Je ne vois pas d'autres méthodes que de lever des troupes supplétives... et se battre au nom d'Allah ! l'armée française s'est servis de l'Islam pour justifier les actions de nos troupes supplétives dans la pacification du Maghreb " Allah punished them by placing them under the domination of the Christians. So, the Spahis argued, in taking sides with the French, they became the instrument of Allah's punishment; and, in reality, merely aided their co-religionists on their road to Paradise by hastening the period of their expiation. Centaurs of Many Lands by Edward Larocque Tinker ". Se servir de l'armée iraquienne comme au service de la démocratie, c'est courir après le trouble ! La démocratie c'est de la politique et ça n'a pas sa place dans des actions armées fasse aux Musulmans. La Démocratie s'oppose bien au Communisme sur le champ de bataille mais ne peut être en compétition avec "Dieu", c'est perdu d'avance dans la mesure ou l'on veut faire vite...tambour battant comme au Maghreb.
Publié par Yves-Marie SENAMAUD le 7 juillet 2006 à 19:33
C'est là qu'on voit la différence entre la Suisse et la France : le Suisse tolère beaucoup mieux les anglicismes, comme il a adopté des germanismes.
Publié par François Guillaumat le 8 juillet 2006 à 4:42
LM, comment expliquriez-vous le succès des campagnes de Hulagu Khan par rapport à la prudence des USA?
Publié par Mikhaël le 8 juillet 2006 à 8:47
Un témoignage intéressant sur l'engagement américain en Irak, de la part d'un officier d'infanterie dont la mission participait à l'instruction des troupes irakiennes.

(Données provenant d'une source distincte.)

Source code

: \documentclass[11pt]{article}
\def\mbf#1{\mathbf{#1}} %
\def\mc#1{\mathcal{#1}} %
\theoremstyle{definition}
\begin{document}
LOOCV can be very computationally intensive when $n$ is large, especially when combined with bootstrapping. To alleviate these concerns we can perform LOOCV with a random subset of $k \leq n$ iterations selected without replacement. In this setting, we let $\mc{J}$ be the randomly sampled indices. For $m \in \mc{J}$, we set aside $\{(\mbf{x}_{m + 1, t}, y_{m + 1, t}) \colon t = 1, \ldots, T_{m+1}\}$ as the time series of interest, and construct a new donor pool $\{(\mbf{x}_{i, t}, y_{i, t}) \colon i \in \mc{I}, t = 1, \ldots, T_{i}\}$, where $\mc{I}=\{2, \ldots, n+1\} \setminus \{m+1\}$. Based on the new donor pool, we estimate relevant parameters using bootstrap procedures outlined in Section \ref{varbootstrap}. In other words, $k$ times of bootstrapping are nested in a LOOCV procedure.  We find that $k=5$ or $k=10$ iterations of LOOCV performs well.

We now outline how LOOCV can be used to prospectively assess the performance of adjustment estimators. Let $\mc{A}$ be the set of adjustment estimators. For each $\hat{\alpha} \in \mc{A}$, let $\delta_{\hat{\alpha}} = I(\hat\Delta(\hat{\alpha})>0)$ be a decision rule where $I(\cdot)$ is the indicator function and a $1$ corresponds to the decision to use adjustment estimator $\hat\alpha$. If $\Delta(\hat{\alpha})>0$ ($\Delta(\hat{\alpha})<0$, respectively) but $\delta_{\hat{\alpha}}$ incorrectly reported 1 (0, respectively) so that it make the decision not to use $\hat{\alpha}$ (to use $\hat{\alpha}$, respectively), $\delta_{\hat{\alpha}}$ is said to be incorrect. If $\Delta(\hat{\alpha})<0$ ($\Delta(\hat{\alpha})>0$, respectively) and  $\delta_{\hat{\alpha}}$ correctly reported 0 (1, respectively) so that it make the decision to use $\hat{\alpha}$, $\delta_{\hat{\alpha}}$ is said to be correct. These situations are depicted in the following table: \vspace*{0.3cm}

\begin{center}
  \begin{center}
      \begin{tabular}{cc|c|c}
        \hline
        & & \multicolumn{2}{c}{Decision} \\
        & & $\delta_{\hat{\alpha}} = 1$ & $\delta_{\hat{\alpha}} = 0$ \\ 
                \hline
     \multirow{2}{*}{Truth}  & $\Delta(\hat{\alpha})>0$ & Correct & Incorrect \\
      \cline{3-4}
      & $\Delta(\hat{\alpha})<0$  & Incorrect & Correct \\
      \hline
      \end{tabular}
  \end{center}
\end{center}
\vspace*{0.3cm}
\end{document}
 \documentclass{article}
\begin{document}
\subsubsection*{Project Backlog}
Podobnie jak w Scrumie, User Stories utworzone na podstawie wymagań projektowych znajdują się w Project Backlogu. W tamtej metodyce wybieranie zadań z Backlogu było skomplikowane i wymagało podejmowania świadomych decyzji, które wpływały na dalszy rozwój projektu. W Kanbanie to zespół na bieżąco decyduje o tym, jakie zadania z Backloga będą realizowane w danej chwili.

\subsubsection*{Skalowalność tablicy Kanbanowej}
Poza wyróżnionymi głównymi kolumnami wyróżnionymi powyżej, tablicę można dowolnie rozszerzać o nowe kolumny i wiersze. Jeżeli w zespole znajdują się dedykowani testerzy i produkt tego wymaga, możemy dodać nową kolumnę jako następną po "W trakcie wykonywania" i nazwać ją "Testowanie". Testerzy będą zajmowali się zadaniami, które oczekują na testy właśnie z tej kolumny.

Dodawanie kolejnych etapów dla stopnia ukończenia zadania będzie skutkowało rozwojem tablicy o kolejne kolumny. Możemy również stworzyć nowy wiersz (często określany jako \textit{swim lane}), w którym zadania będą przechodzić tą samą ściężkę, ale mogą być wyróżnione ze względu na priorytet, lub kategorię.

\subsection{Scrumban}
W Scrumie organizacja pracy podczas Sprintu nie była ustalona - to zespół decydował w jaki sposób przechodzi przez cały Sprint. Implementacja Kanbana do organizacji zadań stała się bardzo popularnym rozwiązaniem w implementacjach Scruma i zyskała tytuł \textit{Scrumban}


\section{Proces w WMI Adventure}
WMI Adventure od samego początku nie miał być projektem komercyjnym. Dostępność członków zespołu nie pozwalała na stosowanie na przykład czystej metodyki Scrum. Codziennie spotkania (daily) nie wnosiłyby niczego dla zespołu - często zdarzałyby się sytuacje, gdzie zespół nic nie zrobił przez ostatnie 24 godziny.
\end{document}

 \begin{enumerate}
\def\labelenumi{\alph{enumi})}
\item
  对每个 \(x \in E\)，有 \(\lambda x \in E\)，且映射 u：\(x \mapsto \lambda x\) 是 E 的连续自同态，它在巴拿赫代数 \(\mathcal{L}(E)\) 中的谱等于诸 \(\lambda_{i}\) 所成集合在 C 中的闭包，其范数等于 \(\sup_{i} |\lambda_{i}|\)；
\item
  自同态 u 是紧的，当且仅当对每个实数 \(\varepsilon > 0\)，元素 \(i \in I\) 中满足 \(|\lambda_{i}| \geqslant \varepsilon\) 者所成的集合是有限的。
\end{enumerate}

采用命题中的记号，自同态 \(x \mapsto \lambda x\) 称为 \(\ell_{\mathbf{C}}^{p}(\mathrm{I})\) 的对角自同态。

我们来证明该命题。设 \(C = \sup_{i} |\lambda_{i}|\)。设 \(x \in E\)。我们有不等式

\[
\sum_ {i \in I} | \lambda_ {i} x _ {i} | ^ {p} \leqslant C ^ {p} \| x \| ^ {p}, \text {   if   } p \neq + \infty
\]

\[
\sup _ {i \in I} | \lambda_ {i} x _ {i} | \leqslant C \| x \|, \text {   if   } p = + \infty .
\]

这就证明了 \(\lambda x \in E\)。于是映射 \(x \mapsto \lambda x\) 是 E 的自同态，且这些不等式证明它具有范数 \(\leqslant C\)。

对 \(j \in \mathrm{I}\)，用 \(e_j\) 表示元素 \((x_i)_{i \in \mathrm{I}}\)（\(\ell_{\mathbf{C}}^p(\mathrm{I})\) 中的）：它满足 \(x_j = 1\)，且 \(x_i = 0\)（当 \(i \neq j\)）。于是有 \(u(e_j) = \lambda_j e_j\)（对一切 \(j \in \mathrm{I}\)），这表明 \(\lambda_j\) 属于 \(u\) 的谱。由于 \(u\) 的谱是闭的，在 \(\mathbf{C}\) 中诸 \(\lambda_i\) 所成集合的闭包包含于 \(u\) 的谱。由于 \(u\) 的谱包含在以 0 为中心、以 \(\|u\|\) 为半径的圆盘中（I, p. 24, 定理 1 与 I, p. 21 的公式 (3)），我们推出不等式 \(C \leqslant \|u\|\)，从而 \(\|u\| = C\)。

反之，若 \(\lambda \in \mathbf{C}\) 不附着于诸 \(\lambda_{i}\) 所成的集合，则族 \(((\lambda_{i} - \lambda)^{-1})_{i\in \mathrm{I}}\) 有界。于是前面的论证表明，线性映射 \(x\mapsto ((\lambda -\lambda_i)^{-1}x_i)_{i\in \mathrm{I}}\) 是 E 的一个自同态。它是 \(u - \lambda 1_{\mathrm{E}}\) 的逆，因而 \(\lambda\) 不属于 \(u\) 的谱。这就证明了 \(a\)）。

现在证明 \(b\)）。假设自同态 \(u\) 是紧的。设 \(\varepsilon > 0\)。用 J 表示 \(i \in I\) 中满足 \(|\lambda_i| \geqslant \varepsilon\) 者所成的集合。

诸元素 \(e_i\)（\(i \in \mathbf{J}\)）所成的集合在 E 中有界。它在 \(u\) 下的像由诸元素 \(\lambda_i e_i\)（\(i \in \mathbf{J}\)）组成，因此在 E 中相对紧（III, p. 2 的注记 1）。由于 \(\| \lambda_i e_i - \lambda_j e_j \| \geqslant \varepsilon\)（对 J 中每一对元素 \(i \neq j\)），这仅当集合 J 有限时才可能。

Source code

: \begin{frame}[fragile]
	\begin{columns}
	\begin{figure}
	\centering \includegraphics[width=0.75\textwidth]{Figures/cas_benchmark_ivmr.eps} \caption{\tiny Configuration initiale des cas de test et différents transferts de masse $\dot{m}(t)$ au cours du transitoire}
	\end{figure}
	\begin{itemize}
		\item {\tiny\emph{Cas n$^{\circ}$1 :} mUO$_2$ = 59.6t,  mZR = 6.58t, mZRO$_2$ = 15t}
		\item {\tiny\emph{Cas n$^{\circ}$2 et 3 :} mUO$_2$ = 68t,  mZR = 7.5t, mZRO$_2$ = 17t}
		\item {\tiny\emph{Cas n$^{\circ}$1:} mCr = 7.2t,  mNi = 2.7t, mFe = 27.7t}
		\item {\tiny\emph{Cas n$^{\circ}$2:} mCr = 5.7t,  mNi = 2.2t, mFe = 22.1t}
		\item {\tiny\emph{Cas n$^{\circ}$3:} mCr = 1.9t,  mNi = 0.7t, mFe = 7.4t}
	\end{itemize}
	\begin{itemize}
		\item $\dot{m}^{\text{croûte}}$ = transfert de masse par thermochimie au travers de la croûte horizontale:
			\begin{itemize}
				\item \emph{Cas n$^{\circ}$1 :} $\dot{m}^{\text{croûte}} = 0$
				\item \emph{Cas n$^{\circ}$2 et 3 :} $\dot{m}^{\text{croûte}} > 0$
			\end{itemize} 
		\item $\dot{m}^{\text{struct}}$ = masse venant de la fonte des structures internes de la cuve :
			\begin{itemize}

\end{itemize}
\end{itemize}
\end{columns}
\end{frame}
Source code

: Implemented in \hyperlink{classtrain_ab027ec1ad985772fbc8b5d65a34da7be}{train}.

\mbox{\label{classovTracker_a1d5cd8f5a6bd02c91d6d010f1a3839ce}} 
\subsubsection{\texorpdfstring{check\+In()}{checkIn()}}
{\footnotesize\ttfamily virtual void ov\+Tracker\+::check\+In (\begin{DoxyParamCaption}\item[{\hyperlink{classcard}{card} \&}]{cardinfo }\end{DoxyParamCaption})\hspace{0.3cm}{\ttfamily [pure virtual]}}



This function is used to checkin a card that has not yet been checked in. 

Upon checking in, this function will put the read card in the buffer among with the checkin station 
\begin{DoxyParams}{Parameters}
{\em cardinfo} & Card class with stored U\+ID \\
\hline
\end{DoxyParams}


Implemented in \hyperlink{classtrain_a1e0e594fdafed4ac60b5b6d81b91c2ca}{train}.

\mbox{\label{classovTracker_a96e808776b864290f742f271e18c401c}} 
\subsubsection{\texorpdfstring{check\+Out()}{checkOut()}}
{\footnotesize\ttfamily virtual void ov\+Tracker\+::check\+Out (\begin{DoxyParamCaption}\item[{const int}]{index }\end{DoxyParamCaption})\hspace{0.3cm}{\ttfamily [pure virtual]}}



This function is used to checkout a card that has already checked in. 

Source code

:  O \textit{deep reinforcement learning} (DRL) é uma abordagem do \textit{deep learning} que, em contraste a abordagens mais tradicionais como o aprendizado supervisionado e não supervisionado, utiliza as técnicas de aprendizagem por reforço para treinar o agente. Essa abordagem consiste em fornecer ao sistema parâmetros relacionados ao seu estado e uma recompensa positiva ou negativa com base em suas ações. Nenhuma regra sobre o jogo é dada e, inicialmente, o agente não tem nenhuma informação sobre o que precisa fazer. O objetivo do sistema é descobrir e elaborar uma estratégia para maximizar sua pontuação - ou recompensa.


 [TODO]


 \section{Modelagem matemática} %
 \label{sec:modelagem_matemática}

Publié par fass57 le 8 juillet 2006 à 12:05
Toujours au sujet de Max Boot, cet homme a tout compris : il a proposé récemment la création d' une Légion Etrangère américaine, puisse-t'il un jour être entendu !
Cet homme, qui réfléchit "outside the box", a toujours proposé des solutions intelligentes et créatives aux forces armées US.
Pour autant que je sache l' écrasante machine bureaucratique américaine, dénuée de bon sens et prisonnière de ses propres règles, ne l' écoute pas.
LM vous parlez de "l'inertie de la culture militaire américaine en matière de projection et d'action", on pourrait carrément généraliser cela en "Inertie de toute l' Amérique".
On ressent bien cela à la lecture de l' article de fass57.
Publié par Arnaud le 8 juillet 2006 à 14:19
Pour le recrutement de " Freedom Legion " c'est ici ;-)
http://clesnes.blog.lemonde.fr/etatsunis/2005/03/freedom_legion.html
Publié par Yves-Marie SENAMAUD le 8 juillet 2006 à 16:21
Comme je l'avait déja indiqué, l'année derniére plus de 30 000 militaires des forces armées américaines n'avaient pas la nationalité US ;)
http://fr.wikipedia.org/wiki/Forces_arm%C3%A9es_des_%C3%89tats-Unis
Publié par Frédéric le 10 juillet 2006 à 17:27
Oui mais ils possédaient une green card qui est beaucoup plus dure à obtenir que la nationalité Américaine.
Et ne me racontez pas que l' armée US propose des green card à ses étrangers, c' est une pure déformation de la part de journalistes mal informés et désinformateurs.
Je suis assez bien placé pour en parler après avoir été foutu dehors des bureaux de recrutement de New York et Las Vegas.
Pour en revenir au sujet principal, en le relisant je me dis que c' est l' exemple type d' une analyse intelligente et opportune qui ne sera jamais écoutée. Vive les armées commandées par des bureaucrates :-(
Publié par Arnaud le 11 juillet 2006 à 14:02
Entendu, je vais mettre la précision.
Publié par Frédéric le 11 juillet 2006 à 16:44
A LM
La dernière réflexion laisse songeur et soulève une question qui n'est pas du tout abordée, dommage.
Alex
Publié par Alex le 12 juillet 2006 à 13:07
Comme vous l'aurez deviné, je suis toujours en vacances, avec uniquement mon smartphone pour communiquet. Merci pour votre patience !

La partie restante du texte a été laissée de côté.